GHG Protocol veröffentlicht Umsetzungspaket für den Landsektor und Entnahmen
GHG Protocol hat die Bilanzierung im Landsektor von der Standardentwicklung in die Umsetzungsphase überführt. Das neue Paket umfasst den aktualisierten Standard, detaillierte Leitlinien und Berichterstattungstools, die Unternehmen dabei unterstützen, Landsektor-Emissionen, CO₂-Entnahmen und zugehörige Kennzahlen aus 2027 zu bilanzieren.

Am 30 Juni 2026, GHG Protocol veröffentlichte den Leitfaden für den Landsektor und Entnahmen zusammen mit einer aktualisierten Version 1.1 des Standards für den Landsektor und Entnahmen (LSR Standard), einer Checkliste der Berichtsanforderungen und einer Beispielvorlage für die Berichterstattung über das GHG-Inventar. Das Paket unterstützt die Umsetzung vor dem Inkrafttreten von Standard und Leitfaden am 1 Januar 2027.

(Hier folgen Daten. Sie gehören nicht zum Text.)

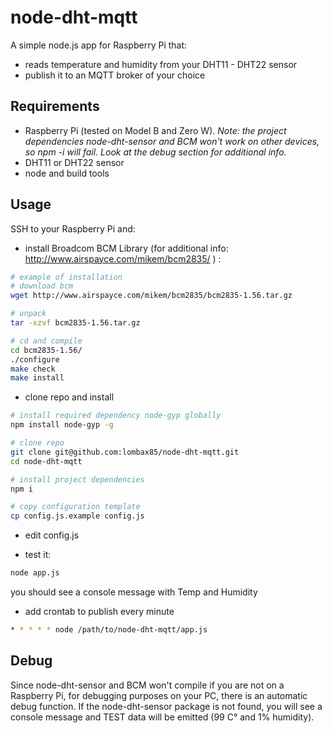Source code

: # node-dht-mqtt

A simple node.js app for Raspberry Pi that:

- reads temperature and humidity from your DHT11 - DHT22 sensor
- publish it to an MQTT broker of your choice


## Requirements

- Raspberry Pi (tested on Model B and Zero W).
*Note: the project dependencies node-dht-sensor and BCM won't work on other devices,
so npm -i will fail. Look at the debug section for additional info.*
- DHT11 or DHT22 sensor
- node and build tools

## Usage

SSH to your Raspberry Pi and:

- install Broadcom BCM Library (for additional info: http://www.airspayce.com/mikem/bcm2835/ ) :

```bash
# example of installation
# download bcm
wget http://www.airspayce.com/mikem/bcm2835/bcm2835-1.56.tar.gz

# unpack
tar -xzvf bcm2835-1.56.tar.gz

# cd and compile
cd bcm2835-1.56/
./configure
make check
make install
```

- clone repo and install

```bash
# install required dependency node-gyp globally
npm install node-gyp -g

# clone repo
git clone git@github.com:lombax85/node-dht-mqtt.git
cd node-dht-mqtt

# install project dependencies
npm i

# copy configuration template
cp config.js.example config.js
```

- edit config.js

- test it:

```bash
node app.js
```

you should see a console message with Temp and Humidity

- add crontab to publish every minute
```bash
* * * * * node /path/to/node-dht-mqtt/app.js
```


## Debug
Since node-dht-sensor and BCM won't compile if you are not on a Raspberry Pi,
for debugging purposes on your PC, there is an automatic debug function.
If the node-dht-sensor package is not found, you will see a console
message and TEST data will be emitted (99 C° and 1% humidity).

Der Leitfaden und die Berichterstattungstools ergänzen den Standard durch detaillierte Unterstützung bei der Anwendung und praxisorientierte Ressourcen für die Offenlegung.
Vom Standard zur Umsetzung
Der LSR Standard ergänzt den GHG Protocol Corporate Standard und den Scope 3 Standard und ersetzt den bisherigen Agricultural Guidance. Er enthält 32 Anforderungen für jährliche Inventare auf Unternehmensebene, die Emissionen des Landsektors, CO₂ Entnahmen und damit verbundene Kennzahlen abdecken. Nicht alle Anforderungen gelten für jedes Unternehmen; ihre Relevanz hängt von den Geschäftszielen und der Inventargrenze des Unternehmens ab.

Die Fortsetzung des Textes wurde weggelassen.